[Saved data entries]
◆ ◆ ◆ ◆ ◆ ◆ ◆

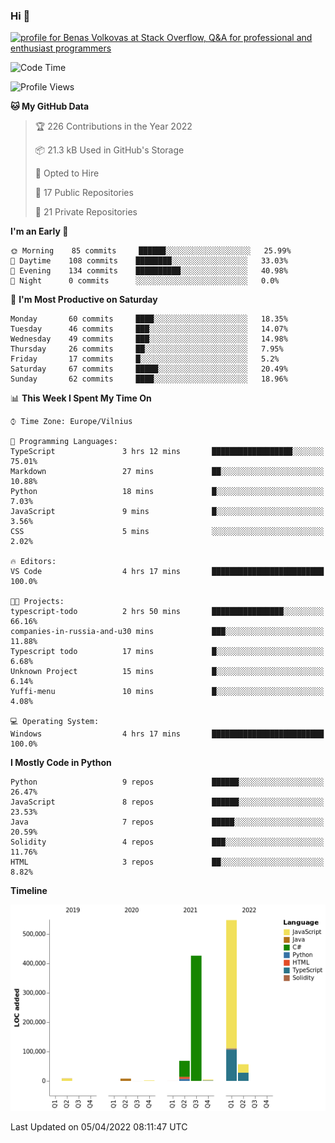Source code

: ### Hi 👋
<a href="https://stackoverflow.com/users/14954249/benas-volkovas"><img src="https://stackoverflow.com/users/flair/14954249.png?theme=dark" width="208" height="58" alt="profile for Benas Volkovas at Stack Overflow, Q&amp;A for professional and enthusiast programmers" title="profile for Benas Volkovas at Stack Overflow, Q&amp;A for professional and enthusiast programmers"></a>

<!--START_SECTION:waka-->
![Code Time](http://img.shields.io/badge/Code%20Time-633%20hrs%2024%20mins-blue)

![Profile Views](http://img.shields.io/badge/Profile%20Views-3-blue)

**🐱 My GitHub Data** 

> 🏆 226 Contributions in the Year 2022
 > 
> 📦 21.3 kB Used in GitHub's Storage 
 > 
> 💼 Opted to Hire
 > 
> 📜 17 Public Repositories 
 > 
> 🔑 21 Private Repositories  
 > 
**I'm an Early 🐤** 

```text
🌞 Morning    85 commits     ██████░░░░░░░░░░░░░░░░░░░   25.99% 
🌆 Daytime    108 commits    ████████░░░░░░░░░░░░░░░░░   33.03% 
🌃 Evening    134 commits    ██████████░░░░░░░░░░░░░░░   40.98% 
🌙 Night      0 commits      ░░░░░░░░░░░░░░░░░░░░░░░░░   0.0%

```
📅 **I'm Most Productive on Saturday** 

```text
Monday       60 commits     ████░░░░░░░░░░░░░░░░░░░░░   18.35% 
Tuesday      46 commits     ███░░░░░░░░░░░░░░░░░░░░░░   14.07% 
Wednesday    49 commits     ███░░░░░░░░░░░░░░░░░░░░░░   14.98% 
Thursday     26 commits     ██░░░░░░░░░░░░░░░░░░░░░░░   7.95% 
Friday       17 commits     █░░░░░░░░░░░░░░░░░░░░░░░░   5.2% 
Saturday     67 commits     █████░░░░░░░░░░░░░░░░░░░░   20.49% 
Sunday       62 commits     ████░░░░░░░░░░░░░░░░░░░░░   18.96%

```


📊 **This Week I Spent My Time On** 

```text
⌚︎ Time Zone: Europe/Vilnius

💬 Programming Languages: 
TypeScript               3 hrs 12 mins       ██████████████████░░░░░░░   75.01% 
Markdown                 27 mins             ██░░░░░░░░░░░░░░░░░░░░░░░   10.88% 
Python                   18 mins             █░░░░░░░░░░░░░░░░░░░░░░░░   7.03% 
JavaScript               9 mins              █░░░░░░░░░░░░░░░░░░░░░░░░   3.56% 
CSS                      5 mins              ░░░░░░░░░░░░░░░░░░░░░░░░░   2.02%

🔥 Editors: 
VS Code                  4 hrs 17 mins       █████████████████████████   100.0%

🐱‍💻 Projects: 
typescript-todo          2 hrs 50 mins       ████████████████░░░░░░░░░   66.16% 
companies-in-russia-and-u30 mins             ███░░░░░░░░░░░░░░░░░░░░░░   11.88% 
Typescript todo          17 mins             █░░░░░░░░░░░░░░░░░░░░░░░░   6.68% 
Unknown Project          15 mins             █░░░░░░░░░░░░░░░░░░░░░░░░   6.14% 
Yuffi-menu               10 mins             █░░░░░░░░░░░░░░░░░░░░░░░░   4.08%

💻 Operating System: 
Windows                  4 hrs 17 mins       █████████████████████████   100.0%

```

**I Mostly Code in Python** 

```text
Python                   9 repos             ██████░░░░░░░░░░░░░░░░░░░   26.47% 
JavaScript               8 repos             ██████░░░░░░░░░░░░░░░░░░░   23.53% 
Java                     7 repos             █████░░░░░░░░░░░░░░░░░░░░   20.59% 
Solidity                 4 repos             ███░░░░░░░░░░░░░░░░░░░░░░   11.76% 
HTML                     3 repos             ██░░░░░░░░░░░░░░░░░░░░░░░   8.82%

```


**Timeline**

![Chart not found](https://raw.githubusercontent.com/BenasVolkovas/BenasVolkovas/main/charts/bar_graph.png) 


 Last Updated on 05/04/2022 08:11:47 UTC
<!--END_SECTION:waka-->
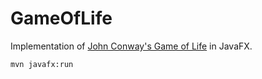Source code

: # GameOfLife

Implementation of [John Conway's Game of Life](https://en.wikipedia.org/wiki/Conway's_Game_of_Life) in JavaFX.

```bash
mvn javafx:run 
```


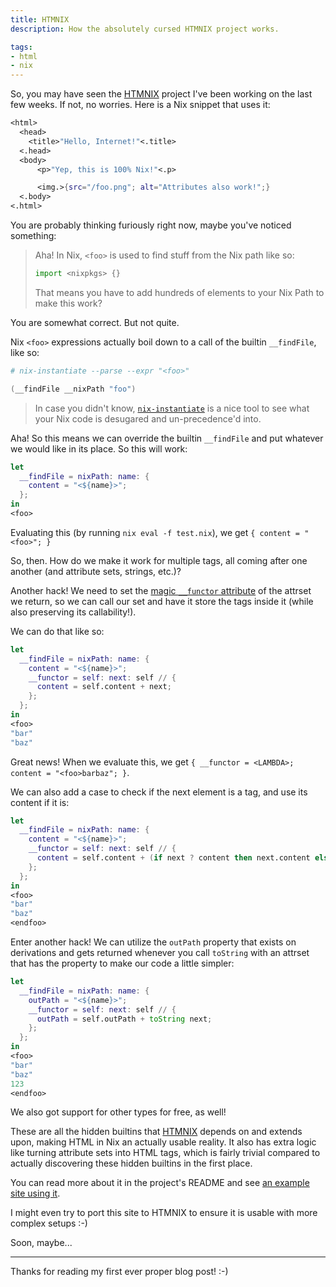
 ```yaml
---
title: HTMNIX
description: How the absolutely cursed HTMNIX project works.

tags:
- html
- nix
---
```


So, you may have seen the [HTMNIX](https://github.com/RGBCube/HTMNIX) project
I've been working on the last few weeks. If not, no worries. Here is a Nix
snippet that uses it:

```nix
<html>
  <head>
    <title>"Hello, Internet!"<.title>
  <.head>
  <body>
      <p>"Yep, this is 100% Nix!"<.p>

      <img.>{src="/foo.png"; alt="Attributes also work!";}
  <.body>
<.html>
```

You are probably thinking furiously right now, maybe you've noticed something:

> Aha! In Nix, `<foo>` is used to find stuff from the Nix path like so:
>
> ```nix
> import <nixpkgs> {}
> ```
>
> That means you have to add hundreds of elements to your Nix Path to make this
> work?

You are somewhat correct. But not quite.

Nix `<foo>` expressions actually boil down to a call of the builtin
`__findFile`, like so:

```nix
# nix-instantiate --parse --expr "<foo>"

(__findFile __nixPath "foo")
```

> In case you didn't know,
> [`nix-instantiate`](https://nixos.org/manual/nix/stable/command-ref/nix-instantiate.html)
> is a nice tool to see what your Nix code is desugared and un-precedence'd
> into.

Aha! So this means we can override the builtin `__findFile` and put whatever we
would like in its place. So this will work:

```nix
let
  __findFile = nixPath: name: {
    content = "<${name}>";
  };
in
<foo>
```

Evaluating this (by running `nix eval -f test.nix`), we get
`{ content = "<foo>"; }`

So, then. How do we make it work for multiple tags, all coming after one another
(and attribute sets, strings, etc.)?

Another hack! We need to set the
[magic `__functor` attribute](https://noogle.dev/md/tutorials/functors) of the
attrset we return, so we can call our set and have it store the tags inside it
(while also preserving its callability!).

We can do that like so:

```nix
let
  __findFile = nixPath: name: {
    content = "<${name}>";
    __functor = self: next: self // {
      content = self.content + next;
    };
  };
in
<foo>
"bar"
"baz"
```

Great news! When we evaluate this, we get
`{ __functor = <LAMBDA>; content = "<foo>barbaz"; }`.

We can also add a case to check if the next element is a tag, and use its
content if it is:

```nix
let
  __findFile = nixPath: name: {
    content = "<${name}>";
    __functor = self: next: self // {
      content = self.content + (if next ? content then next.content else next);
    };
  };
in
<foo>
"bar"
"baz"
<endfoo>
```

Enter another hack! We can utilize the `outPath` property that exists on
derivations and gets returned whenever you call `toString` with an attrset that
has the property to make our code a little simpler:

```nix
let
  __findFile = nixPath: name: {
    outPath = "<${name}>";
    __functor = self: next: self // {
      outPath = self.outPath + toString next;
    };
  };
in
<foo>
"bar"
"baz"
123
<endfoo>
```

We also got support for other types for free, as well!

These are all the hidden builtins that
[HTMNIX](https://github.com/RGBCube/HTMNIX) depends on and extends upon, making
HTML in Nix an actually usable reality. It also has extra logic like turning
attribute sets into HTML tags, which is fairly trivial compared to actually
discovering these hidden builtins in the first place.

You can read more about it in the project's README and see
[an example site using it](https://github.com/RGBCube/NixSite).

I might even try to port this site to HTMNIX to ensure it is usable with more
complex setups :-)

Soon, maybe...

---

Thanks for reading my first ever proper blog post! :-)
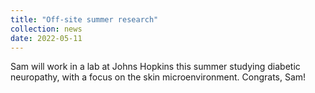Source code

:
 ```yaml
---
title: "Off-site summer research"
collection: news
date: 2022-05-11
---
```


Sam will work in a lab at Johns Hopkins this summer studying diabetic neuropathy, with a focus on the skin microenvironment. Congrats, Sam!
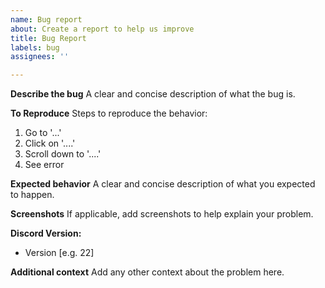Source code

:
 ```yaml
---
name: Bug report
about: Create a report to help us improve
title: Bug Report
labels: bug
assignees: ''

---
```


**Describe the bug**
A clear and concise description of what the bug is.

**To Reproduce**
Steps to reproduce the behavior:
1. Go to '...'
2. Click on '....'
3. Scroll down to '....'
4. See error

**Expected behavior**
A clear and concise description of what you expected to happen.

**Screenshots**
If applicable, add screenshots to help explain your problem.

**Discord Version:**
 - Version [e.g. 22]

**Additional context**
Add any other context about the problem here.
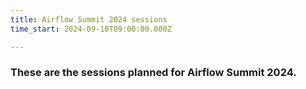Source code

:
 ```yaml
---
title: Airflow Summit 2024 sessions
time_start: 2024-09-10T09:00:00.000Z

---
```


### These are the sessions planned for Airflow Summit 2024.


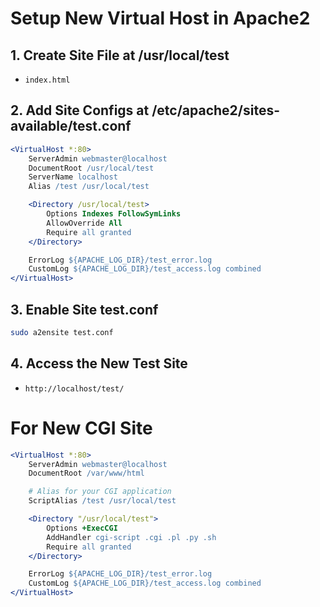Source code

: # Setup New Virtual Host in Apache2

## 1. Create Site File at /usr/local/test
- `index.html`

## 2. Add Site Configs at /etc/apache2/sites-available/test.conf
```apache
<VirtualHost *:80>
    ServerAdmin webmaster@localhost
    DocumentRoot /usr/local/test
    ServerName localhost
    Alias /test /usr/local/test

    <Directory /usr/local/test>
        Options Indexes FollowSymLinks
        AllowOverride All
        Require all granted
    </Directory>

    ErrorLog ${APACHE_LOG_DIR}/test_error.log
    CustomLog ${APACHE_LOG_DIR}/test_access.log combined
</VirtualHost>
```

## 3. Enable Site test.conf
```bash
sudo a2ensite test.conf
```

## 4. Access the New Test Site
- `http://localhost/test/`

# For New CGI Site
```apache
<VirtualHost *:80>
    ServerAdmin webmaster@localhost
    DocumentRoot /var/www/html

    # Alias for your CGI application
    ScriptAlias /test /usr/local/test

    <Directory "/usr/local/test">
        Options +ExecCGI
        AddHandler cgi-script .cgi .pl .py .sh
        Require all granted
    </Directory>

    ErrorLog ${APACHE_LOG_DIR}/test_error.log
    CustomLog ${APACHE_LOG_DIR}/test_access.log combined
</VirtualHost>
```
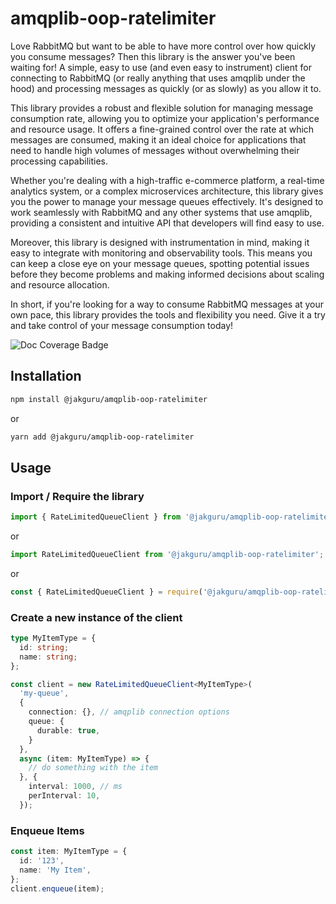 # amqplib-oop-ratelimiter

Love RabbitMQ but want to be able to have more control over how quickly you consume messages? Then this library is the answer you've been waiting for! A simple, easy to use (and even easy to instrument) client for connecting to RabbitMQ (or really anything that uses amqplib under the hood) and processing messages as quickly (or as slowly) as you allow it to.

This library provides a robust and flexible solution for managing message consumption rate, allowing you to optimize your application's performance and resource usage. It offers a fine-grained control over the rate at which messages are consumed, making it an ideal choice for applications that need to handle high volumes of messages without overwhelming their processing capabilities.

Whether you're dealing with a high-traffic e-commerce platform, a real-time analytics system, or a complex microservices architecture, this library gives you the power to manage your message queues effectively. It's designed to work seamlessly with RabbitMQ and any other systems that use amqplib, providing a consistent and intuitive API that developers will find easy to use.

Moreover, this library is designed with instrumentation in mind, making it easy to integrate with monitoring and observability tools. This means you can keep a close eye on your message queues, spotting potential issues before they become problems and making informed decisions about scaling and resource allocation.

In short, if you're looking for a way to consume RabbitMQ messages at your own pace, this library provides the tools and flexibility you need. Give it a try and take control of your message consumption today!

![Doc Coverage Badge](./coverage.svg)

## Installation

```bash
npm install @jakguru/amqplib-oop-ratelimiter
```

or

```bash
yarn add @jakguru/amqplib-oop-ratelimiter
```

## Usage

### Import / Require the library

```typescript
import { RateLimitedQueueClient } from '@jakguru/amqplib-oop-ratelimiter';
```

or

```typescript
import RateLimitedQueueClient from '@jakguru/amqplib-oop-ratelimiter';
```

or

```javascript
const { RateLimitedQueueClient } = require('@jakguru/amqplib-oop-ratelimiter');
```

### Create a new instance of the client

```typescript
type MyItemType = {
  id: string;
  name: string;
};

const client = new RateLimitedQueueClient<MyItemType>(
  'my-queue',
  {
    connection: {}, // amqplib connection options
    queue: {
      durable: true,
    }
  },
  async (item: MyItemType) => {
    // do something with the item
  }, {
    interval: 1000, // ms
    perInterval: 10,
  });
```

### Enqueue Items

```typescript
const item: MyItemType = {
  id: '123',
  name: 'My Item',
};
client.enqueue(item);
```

◆ ◆ ◆ ◆ ◆ ◆ ◆

Among the entries, find each line that includes the string "jakguru" and copy it.

[Exercise response]
npm install @jakguru/amqplib-oop-ratelimiter
yarn add @jakguru/amqplib-oop-ratelimiter
import { RateLimitedQueueClient } from '@jakguru/amqplib-oop-ratelimiter';
import RateLimitedQueueClient from '@jakguru/amqplib-oop-ratelimiter';
const { RateLimitedQueueClient } = require('@jakguru/amqplib-oop-ratelimiter');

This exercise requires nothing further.